July 2, 2019 / 1:07 PM / 18 days ago

Frontrunner in Greek election says he is ready for 'leap forward'

ALEXANDROUPOLI, Greece (Reuters) - For all he never jumps a red light in traffic, Greek conservative leader Kyriakos Mitsotakis says he is poised for a big leap forward in next Sunday’s national elections.

The 51-year politician, priming himself to lead Greece for the next four years, wants to breathe new life into the economy and shed the country’s image as Europe’s problem child after three bailouts since 2010. Opinion polls show his New Democracy party leading Prime Minister Alexis Tsipras’ ruling leftist Syriza party ahead of the vote.

“The first thing that is necessary for economic growth to be boosted is a stable government, a strong majority in the next parliament,” Mitsotakis told Reuters during a whirlwind tour of northern Greece on June 28.

“If we are able to reach that goal, and I’m very optimistic, I think that we’ll send a very clear signal that we have four years ahead of us, without any additional elections to deliver on our plans.”

Opinion polls suggest Sunday’s election may not produce a clear winner, although Costas Panagopoulos, head of ALCO pollsters, says the most likely scenario is that Mitsotakis will win a majority. The conservative leader has been urging voters recently to give him a clear majority but has also said in the past that he is open to alliances.

Tsipras called the early election after the defeat of his Syriza party by New Democracy in European Parliament and local elections in May.

Covering more than 1,100 km (700 miles) in 14 hours by airplane and car, Mitsotakis was unflappable as he visited soldiers in Evros, at the border with Turkey, garlic and silk producers in towns nearby, and families on the streets in one of Greece’s poorest regions.

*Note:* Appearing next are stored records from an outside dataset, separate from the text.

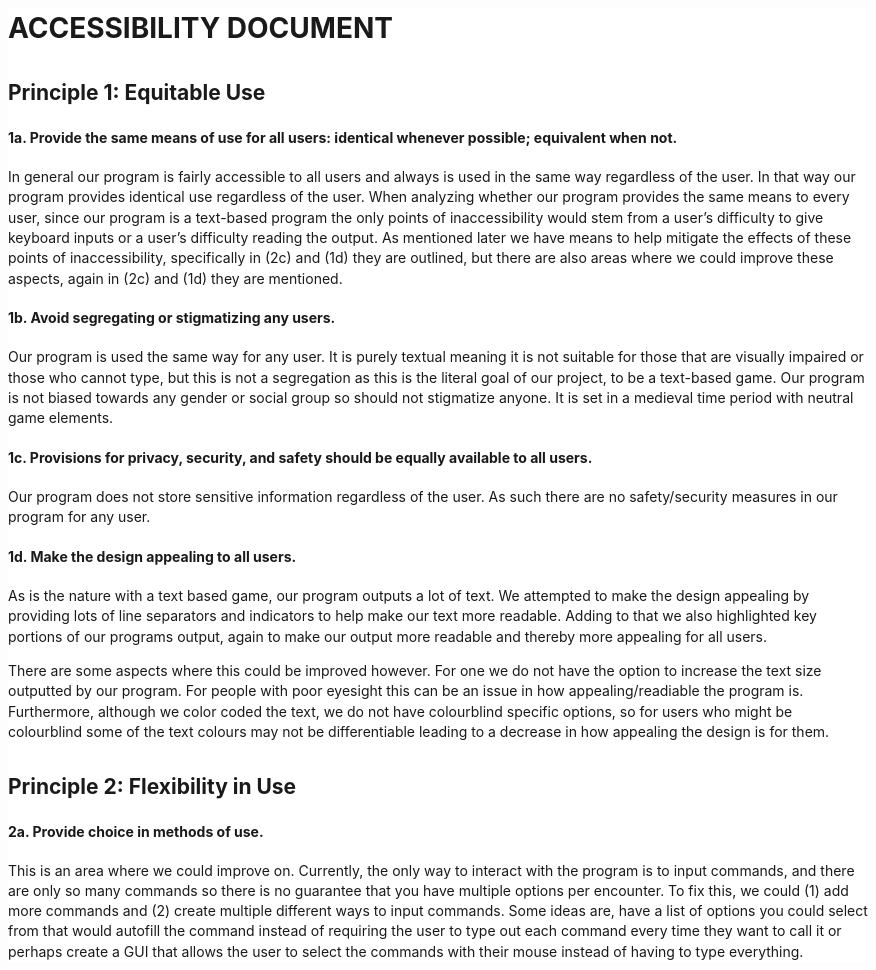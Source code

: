 # ACCESSIBILITY DOCUMENT
## Principle 1: Equitable Use
#### 1a. Provide the same means of use for all users: identical whenever possible; equivalent when not.

In general our program is fairly accessible to all users and always is used in the same way regardless of the user. In that way our program provides identical use regardless of the user. When analyzing whether our program provides the same means to every user, since our program is a text-based program the only points of inaccessibility would stem from a user’s difficulty to give keyboard inputs or a user’s difficulty reading the output. As mentioned later we have means to help mitigate the effects of these points of inaccessibility, specifically in (2c) and (1d) they are outlined, but there are also areas where we could improve these aspects, again in (2c) and (1d) they are mentioned.

#### 1b. Avoid segregating or stigmatizing any users.

Our program is used the same way for any user. It is purely textual meaning it is not suitable for those that are visually impaired or those who cannot type, but this is not a segregation as this is the literal goal of our project, to be a text-based game. Our program is not biased towards any gender or social group so should not stigmatize anyone. It is set in a medieval time period with neutral game elements.

#### 1c. Provisions for privacy, security, and safety should be equally available to all users.

Our program does not store sensitive information regardless of the user. As such there are no safety/security measures in our program for any user.

#### 1d. Make the design appealing to all users.

As is the nature with a text based game, our program outputs a lot of text. We attempted to make the design appealing by providing lots of line separators and indicators to help make our text more readable. Adding to that we also highlighted key portions of our programs output, again to make our output more readable and thereby more appealing for all users.

There are some aspects where this could be improved however. For one we do not have the option to increase the text size outputted by our program. For people with poor eyesight this can be an issue in how appealing/readiable the program is. Furthermore, although we color coded the text, we do not have colourblind specific options, so for users who might be colourblind some of the text colours may not be differentiable leading to a decrease in how appealing the design is for them.

## Principle 2: Flexibility in Use
#### 2a. Provide choice in methods of use.

This is an area where we could improve on. Currently, the only way to interact with the program is to input commands, and there are only so many commands so there is no guarantee that you have multiple options per encounter. To fix this, we could (1) add more commands and (2) create multiple different ways to input commands. Some ideas are, have a list of options you could select from that would autofill the command instead of requiring the user to type out each command every time they want to call it or perhaps create a GUI that allows the user to select the commands with their mouse instead of having to type everything.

Main opposition New Democracy conservative party leader Kyriakos Mitsotakis greets supporters in the city of Alexandroupolis, during an election campaign in northern Greece, June 28, 2019. REUTERS/Alkis Konstantinidis

‘JOLT’ THE ECONOMY

A Harvard-educated ex-banker who gave up a career in the financial sector for politics, he did not deviate from his schedule an inch although his motorcade had to stop at every red light on the way. But he talks of revving up the country, saying the only way to “jolt the Greek economy into a different growth trajectory” is with reforms and investments.

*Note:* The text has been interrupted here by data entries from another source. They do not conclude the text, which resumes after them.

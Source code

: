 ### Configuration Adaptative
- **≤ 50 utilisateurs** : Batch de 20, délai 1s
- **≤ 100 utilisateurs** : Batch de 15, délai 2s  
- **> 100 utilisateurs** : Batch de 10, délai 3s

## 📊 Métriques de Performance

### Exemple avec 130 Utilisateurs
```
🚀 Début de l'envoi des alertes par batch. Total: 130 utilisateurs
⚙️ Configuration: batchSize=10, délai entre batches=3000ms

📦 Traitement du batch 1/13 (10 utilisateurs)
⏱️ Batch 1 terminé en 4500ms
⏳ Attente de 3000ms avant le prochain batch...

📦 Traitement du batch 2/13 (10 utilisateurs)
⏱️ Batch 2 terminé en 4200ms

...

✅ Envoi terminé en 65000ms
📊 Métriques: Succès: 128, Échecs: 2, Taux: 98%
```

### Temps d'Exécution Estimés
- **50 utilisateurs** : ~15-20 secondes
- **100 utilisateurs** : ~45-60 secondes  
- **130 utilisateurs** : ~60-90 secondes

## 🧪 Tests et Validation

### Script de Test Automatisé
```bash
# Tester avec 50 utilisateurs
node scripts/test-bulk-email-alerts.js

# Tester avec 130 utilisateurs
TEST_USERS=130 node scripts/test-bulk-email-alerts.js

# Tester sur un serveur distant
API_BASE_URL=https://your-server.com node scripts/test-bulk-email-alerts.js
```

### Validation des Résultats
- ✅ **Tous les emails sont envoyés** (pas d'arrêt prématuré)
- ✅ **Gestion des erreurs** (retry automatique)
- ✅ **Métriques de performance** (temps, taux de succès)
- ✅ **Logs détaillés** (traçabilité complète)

He has promised jobs, a crackdown on crime as well as more funds and help from Europe for a country that has seen huge inflows of refugees in recent years and tensions with Turkey.

He wants to unblock privatizations, reduce what he calls the state’s needlessly large footprint and make sure that Greece borrows at the same cost as other European countries. He also plans to hold “an honest discussion” with European lenders to reduce Greece’s 3.5 percent annual primary surplus target in 2020-2022, a move that would allow further tax cuts.

Among the challenges Mitsotakis, the son of a former prime minister, faces are likely strong opposition from unions and the prospect of street protests over plans such as outsourcing public services. His party, which was founded in 1974, may also resist his effort to bring new people on board.

“I want a country that first of all is going to be very optimistic about its bright future,” said Mitsotakis. “I set my ambitions very high ... we are ready for a big leap forward.”

In return, he has been calling on voters to give him a clear victory against Tsipras, who was catapulted to power in 2015 promising to end austerity but then signed up to a third bailout.

He also wants voters to reject far-right parties tapping into Greeks’ hurt pride and anger after years of austerity and an accord with Skopje over the name of North Macedonia.

After years of fragile coalitions, Mitsotakis could become the first prime minister of a one-party government in nearly a decade, allowing him to implement his plan with reduced risk of being hampered by political constraints.

Slideshow (3 Images)

Mitsotakis said he had learned a lot in talking to Greeks.

“I’ve spoken to tens of thousands of people to listen to their anguish,” he said. “But I’m always very aware of their dreams and the aspirations of the Greek people. We have had the time to change the party.”